*ENTRIES SUPPLIED*:

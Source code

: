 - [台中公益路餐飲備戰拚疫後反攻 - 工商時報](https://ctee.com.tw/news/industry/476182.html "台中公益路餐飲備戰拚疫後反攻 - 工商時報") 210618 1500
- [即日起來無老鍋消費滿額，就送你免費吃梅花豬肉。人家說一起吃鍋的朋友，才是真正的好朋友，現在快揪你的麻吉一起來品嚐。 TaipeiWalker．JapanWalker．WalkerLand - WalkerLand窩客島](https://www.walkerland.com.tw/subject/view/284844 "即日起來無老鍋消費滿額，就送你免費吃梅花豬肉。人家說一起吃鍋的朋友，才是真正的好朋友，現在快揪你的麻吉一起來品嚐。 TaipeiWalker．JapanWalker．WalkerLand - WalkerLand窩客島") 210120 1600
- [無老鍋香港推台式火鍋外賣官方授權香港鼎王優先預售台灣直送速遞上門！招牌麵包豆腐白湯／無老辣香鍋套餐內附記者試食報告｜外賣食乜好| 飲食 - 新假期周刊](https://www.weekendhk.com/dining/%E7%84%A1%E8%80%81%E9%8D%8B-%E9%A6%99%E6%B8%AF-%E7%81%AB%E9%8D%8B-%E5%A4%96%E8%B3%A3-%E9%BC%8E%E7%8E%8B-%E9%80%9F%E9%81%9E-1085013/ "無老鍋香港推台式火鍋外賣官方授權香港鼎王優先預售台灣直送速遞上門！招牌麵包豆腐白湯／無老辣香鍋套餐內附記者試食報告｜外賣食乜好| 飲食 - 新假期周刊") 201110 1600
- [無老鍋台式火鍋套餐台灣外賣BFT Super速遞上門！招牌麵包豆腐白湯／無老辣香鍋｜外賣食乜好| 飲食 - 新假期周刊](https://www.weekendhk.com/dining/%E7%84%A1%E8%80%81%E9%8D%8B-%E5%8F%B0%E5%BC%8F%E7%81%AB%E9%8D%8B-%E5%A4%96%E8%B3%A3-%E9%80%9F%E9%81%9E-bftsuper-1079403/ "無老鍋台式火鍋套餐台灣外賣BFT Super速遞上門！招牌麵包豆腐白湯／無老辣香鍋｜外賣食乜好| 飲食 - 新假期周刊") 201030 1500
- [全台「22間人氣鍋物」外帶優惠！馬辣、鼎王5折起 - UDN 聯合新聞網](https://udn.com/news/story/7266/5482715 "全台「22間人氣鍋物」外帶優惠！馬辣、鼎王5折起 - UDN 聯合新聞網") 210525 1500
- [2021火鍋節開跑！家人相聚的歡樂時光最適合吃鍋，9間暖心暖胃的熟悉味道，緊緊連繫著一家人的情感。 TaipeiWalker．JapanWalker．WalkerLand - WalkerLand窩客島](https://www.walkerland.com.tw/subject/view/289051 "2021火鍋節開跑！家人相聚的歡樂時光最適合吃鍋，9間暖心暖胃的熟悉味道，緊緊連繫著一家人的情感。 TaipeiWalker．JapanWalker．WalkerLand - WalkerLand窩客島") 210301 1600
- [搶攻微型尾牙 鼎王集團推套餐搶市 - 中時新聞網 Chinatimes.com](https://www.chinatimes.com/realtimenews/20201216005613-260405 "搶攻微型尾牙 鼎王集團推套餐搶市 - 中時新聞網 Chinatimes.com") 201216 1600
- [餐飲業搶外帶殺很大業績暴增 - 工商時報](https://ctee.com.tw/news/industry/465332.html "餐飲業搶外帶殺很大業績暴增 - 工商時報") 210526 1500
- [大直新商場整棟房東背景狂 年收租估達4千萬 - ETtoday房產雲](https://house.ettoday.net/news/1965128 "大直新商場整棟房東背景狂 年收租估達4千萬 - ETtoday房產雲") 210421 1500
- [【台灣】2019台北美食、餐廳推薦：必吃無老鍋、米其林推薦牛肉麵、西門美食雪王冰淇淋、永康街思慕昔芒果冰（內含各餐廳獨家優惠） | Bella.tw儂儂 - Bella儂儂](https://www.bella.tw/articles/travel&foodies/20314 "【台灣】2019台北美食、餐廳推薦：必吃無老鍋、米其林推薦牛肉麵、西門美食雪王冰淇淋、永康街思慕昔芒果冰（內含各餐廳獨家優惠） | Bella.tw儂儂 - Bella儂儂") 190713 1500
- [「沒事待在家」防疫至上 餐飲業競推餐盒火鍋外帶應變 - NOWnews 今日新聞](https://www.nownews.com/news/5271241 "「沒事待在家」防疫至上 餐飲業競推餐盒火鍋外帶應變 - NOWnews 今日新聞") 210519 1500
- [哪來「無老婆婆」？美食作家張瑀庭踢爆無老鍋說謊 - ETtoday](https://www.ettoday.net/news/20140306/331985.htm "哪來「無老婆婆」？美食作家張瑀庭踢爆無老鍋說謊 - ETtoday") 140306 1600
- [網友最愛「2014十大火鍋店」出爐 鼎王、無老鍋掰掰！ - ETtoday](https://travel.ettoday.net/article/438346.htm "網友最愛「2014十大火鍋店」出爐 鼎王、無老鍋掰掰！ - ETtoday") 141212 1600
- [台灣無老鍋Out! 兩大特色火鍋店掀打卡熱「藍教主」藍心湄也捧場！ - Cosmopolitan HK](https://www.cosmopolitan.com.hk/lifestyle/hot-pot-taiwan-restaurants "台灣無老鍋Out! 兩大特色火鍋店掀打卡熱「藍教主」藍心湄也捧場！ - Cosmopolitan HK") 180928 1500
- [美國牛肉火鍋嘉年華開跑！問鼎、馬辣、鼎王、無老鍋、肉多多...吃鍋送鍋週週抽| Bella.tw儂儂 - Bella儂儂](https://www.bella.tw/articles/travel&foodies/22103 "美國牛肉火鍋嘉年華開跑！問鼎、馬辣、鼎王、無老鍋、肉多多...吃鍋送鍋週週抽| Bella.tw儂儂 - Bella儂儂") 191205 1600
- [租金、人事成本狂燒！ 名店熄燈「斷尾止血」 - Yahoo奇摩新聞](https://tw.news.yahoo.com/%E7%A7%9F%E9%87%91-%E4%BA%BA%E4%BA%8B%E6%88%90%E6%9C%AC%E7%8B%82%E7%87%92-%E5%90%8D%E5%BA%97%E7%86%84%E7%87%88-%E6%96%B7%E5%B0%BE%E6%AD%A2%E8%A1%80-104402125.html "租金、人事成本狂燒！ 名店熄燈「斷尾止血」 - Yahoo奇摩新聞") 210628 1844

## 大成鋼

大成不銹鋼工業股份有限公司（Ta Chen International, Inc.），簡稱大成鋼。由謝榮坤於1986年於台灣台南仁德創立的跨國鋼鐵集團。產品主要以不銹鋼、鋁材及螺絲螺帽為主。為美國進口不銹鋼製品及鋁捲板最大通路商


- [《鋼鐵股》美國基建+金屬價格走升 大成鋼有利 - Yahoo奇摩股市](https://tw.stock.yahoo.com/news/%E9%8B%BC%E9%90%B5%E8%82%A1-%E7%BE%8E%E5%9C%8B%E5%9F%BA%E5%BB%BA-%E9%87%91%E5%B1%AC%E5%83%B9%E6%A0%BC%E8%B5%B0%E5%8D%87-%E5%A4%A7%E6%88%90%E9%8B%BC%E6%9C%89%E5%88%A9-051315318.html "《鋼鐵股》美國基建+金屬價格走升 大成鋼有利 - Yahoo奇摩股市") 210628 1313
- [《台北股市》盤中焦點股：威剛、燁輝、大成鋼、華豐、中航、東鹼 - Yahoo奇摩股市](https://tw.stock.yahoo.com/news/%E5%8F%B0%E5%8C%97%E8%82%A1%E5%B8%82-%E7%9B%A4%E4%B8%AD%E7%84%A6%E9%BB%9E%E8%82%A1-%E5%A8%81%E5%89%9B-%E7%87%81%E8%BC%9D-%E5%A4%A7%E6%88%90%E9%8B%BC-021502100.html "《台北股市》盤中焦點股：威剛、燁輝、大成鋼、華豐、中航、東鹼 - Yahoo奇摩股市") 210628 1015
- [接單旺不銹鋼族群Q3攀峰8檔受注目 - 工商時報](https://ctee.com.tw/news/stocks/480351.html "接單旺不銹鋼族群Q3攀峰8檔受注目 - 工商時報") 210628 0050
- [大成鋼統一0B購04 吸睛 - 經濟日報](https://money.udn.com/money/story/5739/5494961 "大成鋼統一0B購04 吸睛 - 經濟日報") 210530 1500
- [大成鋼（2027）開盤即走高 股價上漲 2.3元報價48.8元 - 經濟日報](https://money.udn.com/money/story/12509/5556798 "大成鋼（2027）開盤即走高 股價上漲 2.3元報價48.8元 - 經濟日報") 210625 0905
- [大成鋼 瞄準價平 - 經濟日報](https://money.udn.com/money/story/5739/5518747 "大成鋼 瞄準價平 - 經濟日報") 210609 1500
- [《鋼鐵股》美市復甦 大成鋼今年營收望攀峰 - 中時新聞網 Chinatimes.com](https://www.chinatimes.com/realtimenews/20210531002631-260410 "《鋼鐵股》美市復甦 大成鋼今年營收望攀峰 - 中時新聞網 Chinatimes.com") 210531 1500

*DESCRIPTION OF THE TASK*: Find the word "chinatimes" in the records, and report each line that has it.

*RESPONSE AREA*:
- [搶攻微型尾牙 鼎王集團推套餐搶市 - 中時新聞網 Chinatimes.com](https://www.chinatimes.com/realtimenews/20201216005613-260405 "搶攻微型尾牙 鼎王集團推套餐搶市 - 中時新聞網 Chinatimes.com") 201216 1600
- [《鋼鐵股》美市復甦 大成鋼今年營收望攀峰 - 中時新聞網 Chinatimes.com](https://www.chinatimes.com/realtimenews/20210531002631-260410 "《鋼鐵股》美市復甦 大成鋼今年營收望攀峰 - 中時新聞網 Chinatimes.com") 210531 1500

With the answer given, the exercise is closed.